In today’s anti‐trade environment, being U.S. Trade Representative is particularly challenging. There is no shortage of industry groups that would prefer a more highly protected U.S. market. On the other hand, those who would be hurt by protectionism are likely to find it difficult to come to Washington to argue against new tariffs. A key responsibility of the USTR is to guard against requests that don’t serve the broad public interest.
Three groups stand to suffer from import restrictions. First, ordinary citizens who search for bargains tend to spend a relatively high percentage of their incomes on imported goods. Basic items such as shoes, shirts, cell phones, coffee, and bananas come primarily from overseas. Import tariffs quickly would lower the living standards of all consumers, especially shoppers at mass‐market retailers.

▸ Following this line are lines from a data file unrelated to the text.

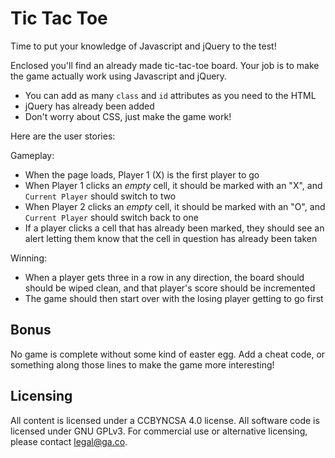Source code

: # Tic Tac Toe

Time to put your knowledge of Javascript and jQuery to the test!

Enclosed you'll find an already made tic-tac-toe board. Your job is to make the game actually work using Javascript and jQuery.

- You can add as many `class` and `id` attributes as you need to the HTML
- jQuery has already been added
- Don't worry about CSS, just make the game work!

Here are the user stories:

Gameplay:
- When the page loads, Player 1 (X) is the first player to go
- When Player 1 clicks an *empty* cell, it should be marked with an "X", and `Current Player` should switch to two
- When Player 2 clicks an *empty* cell, it should be marked with an "O", and `Current Player` should switch back to one
- If a player clicks a cell that has already been marked, they should see an alert letting them know that the cell in question has already been taken

Winning:
- When a player gets three in a row in any direction, the board should should be wiped clean, and that player's score should be incremented
- The game should then start over with the losing player getting to go first

## Bonus

No game is complete without some kind of easter egg. Add a cheat code, or something along those lines to make the game more interesting!

## Licensing
All content is licensed under a CC­BY­NC­SA 4.0 license.
All software code is licensed under GNU GPLv3. For commercial use or alternative licensing, please contact legal@ga.co.
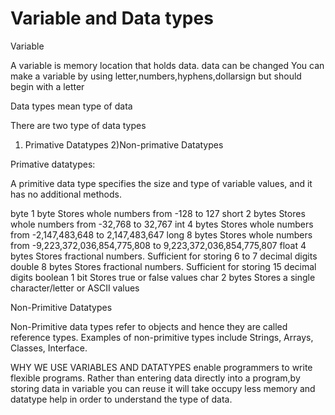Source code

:# Variable and Data types
Variable

A variable is memory location that holds data. data can be changed
You can make a variable by using letter,numbers,hyphens,dollarsign but should begin with a letter  

Data types mean type of data 


There are two type of data types

1) Primative Datatypes
2)Non-primative Datatypes

Primative datatypes:

A primitive data type specifies the size and type of variable values, and it has no additional methods.

byte	 1 byte		    Stores whole numbers from -128 to 127
short	 2 bytes		Stores whole numbers from -32,768 to 32,767
int		 4 bytes		Stores whole numbers from -2,147,483,648 to 2,147,483,647
long	 8 bytes		Stores whole numbers from -9,223,372,036,854,775,808 to 9,223,372,036,854,775,807
float	 4 bytes		Stores fractional numbers. Sufficient for storing 6 to 7 decimal digits
double	 8 bytes		Stores fractional numbers. Sufficient for storing 15 decimal digits
boolean	 1 bit		    Stores true or false values
char	 2 bytes			Stores a single character/letter or ASCII values



Non-Primitive Datatypes


Non-Primitive data types refer to objects and hence they are called reference types. 
Examples of non-primitive types include Strings, Arrays, Classes, Interface.



WHY WE USE VARIABLES AND DATATYPES
 enable programmers to write flexible programs. Rather than entering data directly into a program,by storing data in variable you can reuse  it will take occupy less memory and datatype help in order to understand the type of data.


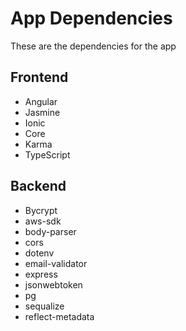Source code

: # App Dependencies

These are the dependencies for the app

## Frontend

- Angular
- Jasmine
- Ionic
- Core
- Karma
- TypeScript

## Backend

- Bycrypt
- aws-sdk
- body-parser
- cors
- dotenv
- email-validator
- express
- jsonwebtoken
- pg
- sequalize
- reflect-metadata
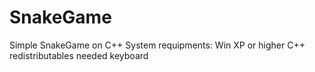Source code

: # SnakeGame
Simple SnakeGame on C++
System requipments:
  Win XP or higher
  C++ redistributables needed
  keyboard
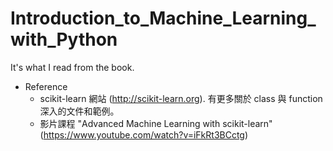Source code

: # Introduction_to_Machine_Learning_with_Python
It's what I read from the book.


* Reference
    * scikit-learn 網站 (http://scikit-learn.org). 有更多關於 class 與 function 深入的文件和範例。
    * 影片課程 "Advanced Machine Learning with scikit-learn" (https://www.youtube.com/watch?v=iFkRt3BCctg)
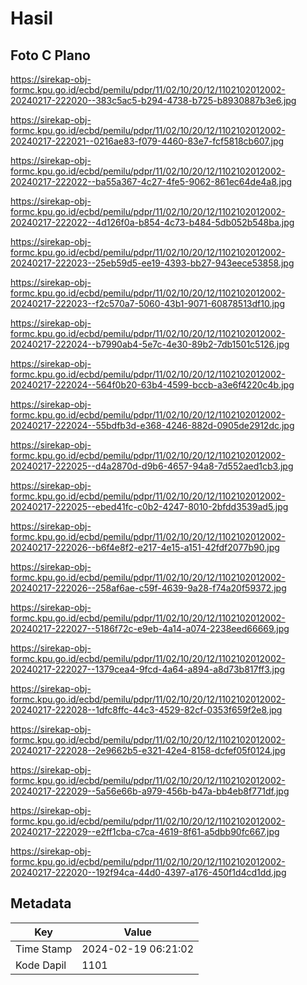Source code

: # Hasil

## Foto C Plano

https://sirekap-obj-formc.kpu.go.id/ecbd/pemilu/pdpr/11/02/10/20/12/1102102012002-20240217-222020--383c5ac5-b294-4738-b725-b8930887b3e6.jpg

https://sirekap-obj-formc.kpu.go.id/ecbd/pemilu/pdpr/11/02/10/20/12/1102102012002-20240217-222021--0216ae83-f079-4460-83e7-fcf5818cb607.jpg

https://sirekap-obj-formc.kpu.go.id/ecbd/pemilu/pdpr/11/02/10/20/12/1102102012002-20240217-222022--ba55a367-4c27-4fe5-9062-861ec64de4a8.jpg

https://sirekap-obj-formc.kpu.go.id/ecbd/pemilu/pdpr/11/02/10/20/12/1102102012002-20240217-222022--4d126f0a-b854-4c73-b484-5db052b548ba.jpg

https://sirekap-obj-formc.kpu.go.id/ecbd/pemilu/pdpr/11/02/10/20/12/1102102012002-20240217-222023--25eb59d5-ee19-4393-bb27-943eece53858.jpg

https://sirekap-obj-formc.kpu.go.id/ecbd/pemilu/pdpr/11/02/10/20/12/1102102012002-20240217-222023--f2c570a7-5060-43b1-9071-60878513df10.jpg

https://sirekap-obj-formc.kpu.go.id/ecbd/pemilu/pdpr/11/02/10/20/12/1102102012002-20240217-222024--b7990ab4-5e7c-4e30-89b2-7db1501c5126.jpg

https://sirekap-obj-formc.kpu.go.id/ecbd/pemilu/pdpr/11/02/10/20/12/1102102012002-20240217-222024--564f0b20-63b4-4599-bccb-a3e6f4220c4b.jpg

https://sirekap-obj-formc.kpu.go.id/ecbd/pemilu/pdpr/11/02/10/20/12/1102102012002-20240217-222024--55bdfb3d-e368-4246-882d-0905de2912dc.jpg

https://sirekap-obj-formc.kpu.go.id/ecbd/pemilu/pdpr/11/02/10/20/12/1102102012002-20240217-222025--d4a2870d-d9b6-4657-94a8-7d552aed1cb3.jpg

https://sirekap-obj-formc.kpu.go.id/ecbd/pemilu/pdpr/11/02/10/20/12/1102102012002-20240217-222025--ebed41fc-c0b2-4247-8010-2bfdd3539ad5.jpg

https://sirekap-obj-formc.kpu.go.id/ecbd/pemilu/pdpr/11/02/10/20/12/1102102012002-20240217-222026--b6f4e8f2-e217-4e15-a151-42fdf2077b90.jpg

https://sirekap-obj-formc.kpu.go.id/ecbd/pemilu/pdpr/11/02/10/20/12/1102102012002-20240217-222026--258af6ae-c59f-4639-9a28-f74a20f59372.jpg

https://sirekap-obj-formc.kpu.go.id/ecbd/pemilu/pdpr/11/02/10/20/12/1102102012002-20240217-222027--5186f72c-e9eb-4a14-a074-2238eed66669.jpg

https://sirekap-obj-formc.kpu.go.id/ecbd/pemilu/pdpr/11/02/10/20/12/1102102012002-20240217-222027--1379cea4-9fcd-4a64-a894-a8d73b817ff3.jpg

https://sirekap-obj-formc.kpu.go.id/ecbd/pemilu/pdpr/11/02/10/20/12/1102102012002-20240217-222028--1dfc8ffc-44c3-4529-82cf-0353f659f2e8.jpg

https://sirekap-obj-formc.kpu.go.id/ecbd/pemilu/pdpr/11/02/10/20/12/1102102012002-20240217-222028--2e9662b5-e321-42e4-8158-dcfef05f0124.jpg

https://sirekap-obj-formc.kpu.go.id/ecbd/pemilu/pdpr/11/02/10/20/12/1102102012002-20240217-222029--5a56e66b-a979-456b-b47a-bb4eb8f771df.jpg

https://sirekap-obj-formc.kpu.go.id/ecbd/pemilu/pdpr/11/02/10/20/12/1102102012002-20240217-222029--e2ff1cba-c7ca-4619-8f61-a5dbb90fc667.jpg

https://sirekap-obj-formc.kpu.go.id/ecbd/pemilu/pdpr/11/02/10/20/12/1102102012002-20240217-222020--192f94ca-44d0-4397-a176-450f1d4cd1dd.jpg


## Metadata

| Key        | Value               |
| ---------- | ------------------- |
| Time Stamp | 2024-02-19 06:21:02 |
| Kode Dapil | 1101                |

Second, many exporting businesses have been hurt by foreign retaliation against U.S. policies that restrict trade. In 2009, Mexico appropriately retaliated against the United States for its refusal to implement the cross‐border trucking agreement that had been included in the North American Free Trade Agreement (NAFTA). In 2011, when the dispute finally was resolved, 99 U.S. products with an annual export value of over $2 billion had been hit with Mexican tariffs. Those goods ranged from foods to books to washing machines. Many U.S. exporters suffered in response to Washington’s effort to appease truckers. In the event of a trade dispute, any country that is a major buyer of American products is in a position to inflict similar damage.
Third, half of all imports into the United States are used as inputs by U.S. manufacturers. Any action that restricts imports of those items would undermine the competitiveness of American factories. For instance, consider import restrictions on steel. Anti‐dumping and countervailing duty (AD/CVD) measures have been imposed against imports of a wide variety of steel products, thus raising costs and disadvantaging American steel users relative to firms in other countries. This policy favors U.S. steel mills at the expense of downstream manufacturers, which might seem at first to be a reasonable tradeoff. One side gains, while the other side is hurt. It’s an example of picking winners and losers, but at least it’s balanced, right? Well, wrong.
Iron and steel mills employed about 140,000 people and generated $36 billion in value added to the U.S. economy in 2015. Manufacturers that use steel as an input employed 6.5 million workers and produced economic value added of $1.04 trillion. So steel‐consuming manufacturers employ 46 times more people and add 29 times more value to the economy than do steel mills. In other words, a really large portion of the economy stands to lose a lot from efforts to protect the modest‐size steel sector.
The incoming U.S. Trade Representative must seek to avoid missteps in our nation’s trade policy. Import restrictions easily could cause greater economic welfare losses at home than any set of adverse policies implemented by foreign countries. The best way to achieve “higher living standards for families, farmers, manufacturers, workers, consumers, and businesses” is for the USTR to be an active advocate on behalf of those who would be hurt by protectionism.